**Task objective**. The entire listing below is to be transcribed without a single slip.

**Dataset records**.
──────────────────────────────
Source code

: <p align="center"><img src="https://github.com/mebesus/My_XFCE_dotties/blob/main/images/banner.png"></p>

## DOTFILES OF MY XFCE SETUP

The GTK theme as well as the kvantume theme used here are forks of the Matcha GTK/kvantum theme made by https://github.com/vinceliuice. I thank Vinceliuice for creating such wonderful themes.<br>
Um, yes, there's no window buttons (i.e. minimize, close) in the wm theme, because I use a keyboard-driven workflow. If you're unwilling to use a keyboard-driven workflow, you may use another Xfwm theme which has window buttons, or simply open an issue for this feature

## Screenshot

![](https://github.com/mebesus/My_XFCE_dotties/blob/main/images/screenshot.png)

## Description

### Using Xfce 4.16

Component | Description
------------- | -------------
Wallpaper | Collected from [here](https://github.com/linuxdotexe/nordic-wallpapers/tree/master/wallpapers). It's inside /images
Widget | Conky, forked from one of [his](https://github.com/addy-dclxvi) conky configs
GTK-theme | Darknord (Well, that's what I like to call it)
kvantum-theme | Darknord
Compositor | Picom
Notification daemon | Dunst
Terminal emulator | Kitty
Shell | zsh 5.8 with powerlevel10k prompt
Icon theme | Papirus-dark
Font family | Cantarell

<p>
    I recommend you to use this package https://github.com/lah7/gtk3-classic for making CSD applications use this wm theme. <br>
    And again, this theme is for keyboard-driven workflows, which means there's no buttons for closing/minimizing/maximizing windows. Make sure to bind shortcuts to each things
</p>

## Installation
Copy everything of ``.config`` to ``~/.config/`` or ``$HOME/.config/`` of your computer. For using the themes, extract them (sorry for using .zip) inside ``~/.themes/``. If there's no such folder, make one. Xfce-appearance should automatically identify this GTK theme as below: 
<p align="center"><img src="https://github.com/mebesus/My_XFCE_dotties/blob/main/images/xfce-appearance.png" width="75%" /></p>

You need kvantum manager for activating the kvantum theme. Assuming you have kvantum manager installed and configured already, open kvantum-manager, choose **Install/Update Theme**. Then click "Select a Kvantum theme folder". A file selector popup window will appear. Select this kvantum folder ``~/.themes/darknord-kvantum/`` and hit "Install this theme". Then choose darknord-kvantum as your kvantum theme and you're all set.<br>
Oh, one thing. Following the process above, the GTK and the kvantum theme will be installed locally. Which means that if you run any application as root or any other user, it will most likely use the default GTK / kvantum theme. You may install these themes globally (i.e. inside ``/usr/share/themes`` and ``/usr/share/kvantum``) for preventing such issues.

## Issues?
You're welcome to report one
──────────────────────────────
**Response**.
Source code

: <p align="center"><img src="https://github.com/mebesus/My_XFCE_dotties/blob/main/images/banner.png"></p>

## DOTFILES OF MY XFCE SETUP

The GTK theme as well as the kvantume theme used here are forks of the Matcha GTK/kvantum theme made by https://github.com/vinceliuice. I thank Vinceliuice for creating such wonderful themes.<br>
Um, yes, there's no window buttons (i.e. minimize, close) in the wm theme, because I use a keyboard-driven workflow. If you're unwilling to use a keyboard-driven workflow, you may use another Xfwm theme which has window buttons, or simply open an issue for this feature

## Screenshot

![](https://github.com/mebesus/My_XFCE_dotties/blob/main/images/screenshot.png)

## Description

### Using Xfce 4.16

Component | Description
------------- | -------------
Wallpaper | Collected from [here](https://github.com/linuxdotexe/nordic-wallpapers/tree/master/wallpapers). It's inside /images
Widget | Conky, forked from one of [his](https://github.com/addy-dclxvi) conky configs
GTK-theme | Darknord (Well, that's what I like to call it)
kvantum-theme | Darknord
Compositor | Picom
Notification daemon | Dunst
Terminal emulator | Kitty
Shell | zsh 5.8 with powerlevel10k prompt
Icon theme | Papirus-dark
Font family | Cantarell

<p>
    I recommend you to use this package https://github.com/lah7/gtk3-classic for making CSD applications use this wm theme. <br>
    And again, this theme is for keyboard-driven workflows, which means there's no buttons for closing/minimizing/maximizing windows. Make sure to bind shortcuts to each things
</p>

## Installation
Copy everything of ``.config`` to ``~/.config/`` or ``$HOME/.config/`` of your computer. For using the themes, extract them (sorry for using .zip) inside ``~/.themes/``. If there's no such folder, make one. Xfce-appearance should automatically identify this GTK theme as below: 
<p align="center"><img src="https://github.com/mebesus/My_XFCE_dotties/blob/main/images/xfce-appearance.png" width="75%" /></p>

You need kvantum manager for activating the kvantum theme. Assuming you have kvantum manager installed and configured already, open kvantum-manager, choose **Install/Update Theme**. Then click "Select a Kvantum theme folder". A file selector popup window will appear. Select this kvantum folder ``~/.themes/darknord-kvantum/`` and hit "Install this theme". Then choose darknord-kvantum as your kvantum theme and you're all set.<br>
Oh, one thing. Following the process above, the GTK and the kvantum theme will be installed locally. Which means that if you run any application as root or any other user, it will most likely use the default GTK / kvantum theme. You may install these themes globally (i.e. inside ``/usr/share/themes`` and ``/usr/share/kvantum``) for preventing such issues.

## Issues?
You're welcome to report one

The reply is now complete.